# Training Self-RAG Models

Train critic and generator models using QLoRA for Self-RAG system.

## Prerequisites

Before training:
1. ✅ Documents indexed (from notebook 02)
2. ✅ Training data prepared (from notebook 01)
3. ⚠️ Training requires significant compute (GPU recommended)
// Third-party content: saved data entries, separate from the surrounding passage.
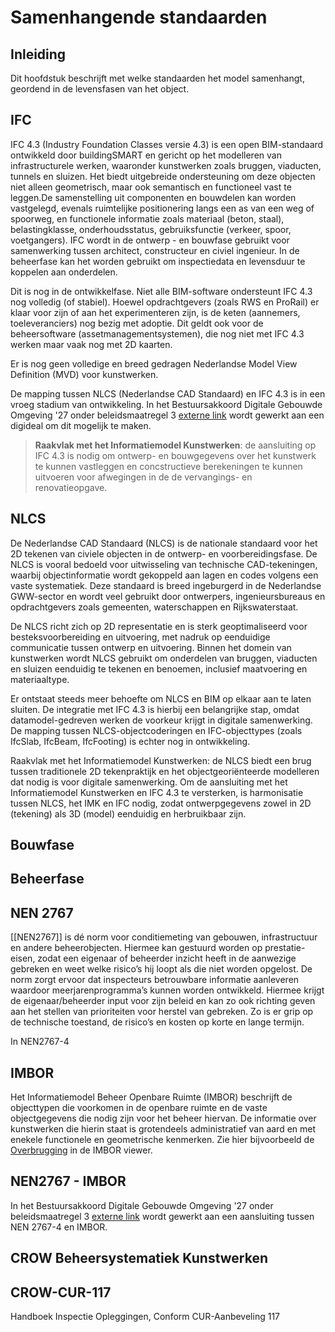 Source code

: # Samenhangende standaarden

## Inleiding
Dit hoofdstuk beschrijft met welke standaarden het model samenhangt, geordend in de levensfasen van het object. 





## IFC
IFC 4.3 (Industry Foundation Classes versie 4.3) is een open BIM-standaard ontwikkeld door buildingSMART en gericht op het modelleren van infrastructurele werken, waaronder kunstwerken zoals bruggen, viaducten, tunnels en sluizen. Het biedt uitgebreide ondersteuning om deze objecten niet alleen geometrisch, maar ook semantisch en functioneel vast te leggen.De samenstelling uit componenten en bouwdelen kan worden vastgelegd, evenals ruimtelijke positionering langs een as van een weg of spoorweg,  en functionele informatie zoals materiaal (beton, staal), belastingklasse, onderhoudsstatus, gebruiksfunctie (verkeer, spoor, voetgangers). 
IFC wordt in de ontwerp - en bouwfase gebruikt voor samenwerking tussen architect, constructeur en civiel ingenieur. In de beheerfase kan het worden gebruikt om inspectiedata en levensduur te koppelen aan onderdelen.

Dit is nog in de ontwikkelfase. Niet alle BIM-software ondersteunt IFC 4.3 nog volledig (of stabiel). Hoewel opdrachtgevers (zoals RWS en ProRail) er klaar voor zijn of aan het experimenteren zijn, is de keten (aannemers, toeleveranciers) nog bezig met adoptie. Dit geldt ook voor de beheersoftware (assetmanagementsystemen), die nog niet met IFC 4.3 werken maar vaak nog met 2D kaarten. 

Er is nog geen volledige en breed gedragen Nederlandse Model View Definition (MVD) voor kunstwerken.

De mapping tussen NLCS (Nederlandse CAD Standaard) en IFC 4.3 is in een vroeg stadium van ontwikkeling. In het Bestuursakkoord Digitale Gebouwde Omgeving '27 onder beleidsmaatregel 3 [externe link](https://www.digigo.nu/digitaal-uitwisselen-areaalinformatie-rijkswaterstaat/) wordt gewerkt aan een digideal om dit mogelijk te maken. 

> **Raakvlak met het Informatiemodel Kunstwerken**: de aansluiting op IFC 4.3 is nodig om ontwerp- en bouwgegevens over het kunstwerk te kunnen vastleggen en concstructieve berekeningen te kunnen uitvoeren voor afwegingen in de de vervangings- en renovatieopgave. 

## NLCS
De Nederlandse CAD Standaard (NLCS) is de nationale standaard voor het 2D tekenen van civiele objecten in de ontwerp- en voorbereidingsfase. De NLCS is vooral bedoeld voor uitwisseling van technische CAD-tekeningen, waarbij objectinformatie wordt gekoppeld aan lagen en codes volgens een vaste systematiek. Deze standaard is breed ingeburgerd in de Nederlandse GWW-sector en wordt veel gebruikt door ontwerpers, ingenieursbureaus en opdrachtgevers zoals gemeenten, waterschappen en Rijkswaterstaat. 

De NLCS richt zich op 2D representatie en is sterk geoptimaliseerd voor besteksvoorbereiding en uitvoering, met nadruk op eenduidige communicatie tussen ontwerp en uitvoering. Binnen het domein van kunstwerken wordt NLCS gebruikt om onderdelen van bruggen, viaducten en sluizen eenduidig te tekenen en benoemen, inclusief maatvoering en materiaaltype.

Er ontstaat steeds meer behoefte om NLCS en BIM op elkaar aan te laten sluiten. De integratie met IFC 4.3 is hierbij een belangrijke stap, omdat datamodel-gedreven werken de voorkeur krijgt in digitale samenwerking. De mapping tussen NLCS-objectcoderingen en IFC-objecttypes (zoals IfcSlab, IfcBeam, IfcFooting) is echter nog in ontwikkeling.

Raakvlak met het Informatiemodel Kunstwerken: de NLCS biedt een brug tussen traditionele 2D tekenpraktijk en het objectgeoriënteerde modelleren dat nodig is voor digitale samenwerking. Om de aansluiting met het Informatiemodel Kunstwerken en IFC 4.3 te versterken, is harmonisatie tussen NLCS, het IMK en IFC nodig, zodat ontwerpgegevens zowel in 2D (tekening) als 3D (model) eenduidig en herbruikbaar zijn.

## Bouwfase


## Beheerfase


## NEN 2767
[[NEN2767]] is dé norm voor conditiemeting van gebouwen, infrastructuur en andere beheerobjecten. Hiermee kan gestuurd worden op prestatie-eisen, zodat een eigenaar of beheerder inzicht heeft in de aanwezige gebreken en weet welke risico’s hij loopt als die niet worden opgelost. De norm zorgt ervoor dat inspecteurs betrouwbare informatie aanleveren waardoor meerjarenprogramma’s kunnen worden ontwikkeld. Hiermee krijgt de eigenaar/beheerder input voor zijn beleid en kan zo ook richting geven aan het stellen van prioriteiten voor herstel van gebreken. Zo is er grip op de technische toestand, de risico’s en kosten op korte en lange termijn.

In NEN2767-4

## IMBOR
Het Informatiemodel Beheer Openbare Ruimte (IMBOR) beschrijft de objecttypen die voorkomen in de openbare ruimte en de vaste objectgegevens die nodig zijn voor het beheer hiervan. De informatie over kunstwerken die hierin staat is grotendeels administratief van aard en met enekele functionele en geometrische kenmerken. Zie hier bijvoorbeeld de [Overbrugging](https://data.crow.nl/imbor/def/990a55c9-8181-47ed-b1c3-e01446792adc) in de IMBOR viewer.

## NEN2767 - IMBOR
In het Bestuursakkoord Digitale Gebouwde Omgeving '27 onder beleidsmaatregel 3 [externe link](https://www.digigo.nu/digitaal-uitwisselen-areaalinformatie-rijkswaterstaat/) wordt gewerkt aan een aansluiting tussen NEN 2767-4 en IMBOR. 

## CROW Beheersystematiek Kunstwerken

## CROW-CUR-117
Handboek Inspectie Opleggingen, Conform CUR-Aanbeveling 117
## Step 1: Generate Training Labels

Generate reflection token labels for Q&A data.

In [None]:
%%bash
# Generate labels using rule-based approach
uv run python -m src.training.generate_labels \
    --input ../data/samples/sample_qa_data.json \
    --output-dir ../data/training \
    --num-samples 10

echo "✅ Labels generated!"

## Step 2: Train Critic Model

Train the critic model to predict reflection tokens.

In [None]:
%%bash
# Train critic (reduce epochs for testing)
uv run python -m src.training.train_critic_qlora \
    --config ../configs/critic_config.yaml

echo "✅ Critic model trained!"

## Step 3: Train Generator Model

Train the generator model with augmented data.

In [None]:
%%bash
# Train generator with critic weights
uv run python -m src.training.train_generator_qlora \
    --config ../configs/generator_config.yaml \
    --critic-weights ../models/critic_lora/final

echo "✅ Generator model trained!"

## Step 4: Test Trained Models

Quick test of the trained Self-RAG system.

In [None]:
import sys
sys.path.append('..')

from src.self_rag.inference import load_pipeline_from_config

# Load complete pipeline
pipeline = load_pipeline_from_config(
    retrieval_config_path='../configs/retrieval_config.yaml',
    generator_config_path='../configs/generator_config.yaml',
    retriever_index_dir='../data/embeddings',
    generator_weights_path='../models/generator_lora/final',
)

print("✅ Pipeline loaded!")

In [None]:
# Test question
question = "What are the elements of negligence?"

result = pipeline.answer_question(question)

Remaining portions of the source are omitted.